Another reason why Vietnam remains in our consciousness is that the experience has made us better. Don’t get me wrong. I’m not arguing for war as a self improvement course. And I realize that war’s trauma has damaged many of our fellow veterans physically, psychologically and morally. But recent research on Post Traumatic Stress Disorder by behavioral scientists has unearthed a phenomenon familiar to most veterans: that the trauma of war strengthens rather than weakens us (They call it Post Traumatic Growth). We know that a near death experience makes us better leaders by increasing our self reliance, resilience, self image, confidence and ability to deal with adversity. Combat veterans tend to approach the future wiser, more spiritual and content with an amplified appreciation for life. We know this is true. It’s nice to see that the human scientists now agree.

I’m proud that our service left a legacy that has made today’s military better. Sadly Americans too often prefer to fight wars with technology. Our experience in Vietnam taught the nation the lesson that war is inherently a human not a technological endeavor.
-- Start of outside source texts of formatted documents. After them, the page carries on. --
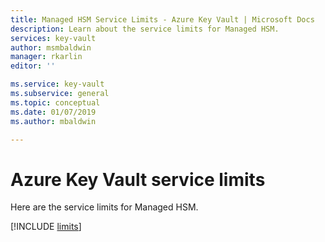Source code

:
 ```yaml
---
title: Managed HSM Service Limits - Azure Key Vault | Microsoft Docs
description: Learn about the service limits for Managed HSM.
services: key-vault
author: msmbaldwin
manager: rkarlin
editor: ''

ms.service: key-vault
ms.subservice: general
ms.topic: conceptual
ms.date: 01/07/2019
ms.author: mbaldwin

---
```

# Azure Key Vault service limits

Here are the service limits for Managed HSM.

[!INCLUDE [limits](../../includeslimits.md)]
Our experience is a distant whisper in the ear of today’s technology wizards that firepower is not sufficient to win, that the enemy has a vote, that the object of war should not be to kill the enemy but to win the trust and allegiance of the people and that the ultimate weapon in this kind or war is a superbly trained, motivated, and equipped soldier who is tightly bonded to his buddies and who trusts his leaders. 

I’ve visited our young men and women in Iraq and Afghanistan several times. On each visit I’ve seen first hand the strong connection between our war and theirs. These are worthy warriors who operate in a manner remarkably reminiscent of the way we fought so many years ago. The similarities are surreal. Close your eyes for a moment and it all comes rushing back. In Afghanistan I watched soldiers from my old unit, the 101st Airborne Division, as they conducted daily patrols from firebases constructed and manned in a manner virtually the same as those we occupied and fought from so many years ago. Every day these sky soldiers trudge outside the wire and climb across impossible terrain with the purpose as one sergeant put it – to kill the bad guys, protect the good guys and bring home as many of my soldiers as I can. Your legacy is alive and well. You should be proud. 

The timeless connection between our generation and theirs can be seen in the unity and fighting spirit of our soldiers in Iraq and Afghanistan. Again and again, I get asked the same old question from folks who watch soldiers in action on television: why is their morale so high? Don’t they know the American people are getting fed up with these wars? Don’t they know Afghanistan is going badly? Often they come to me incredulous about what they perceive as a misspent sense of patriotism and loyalty.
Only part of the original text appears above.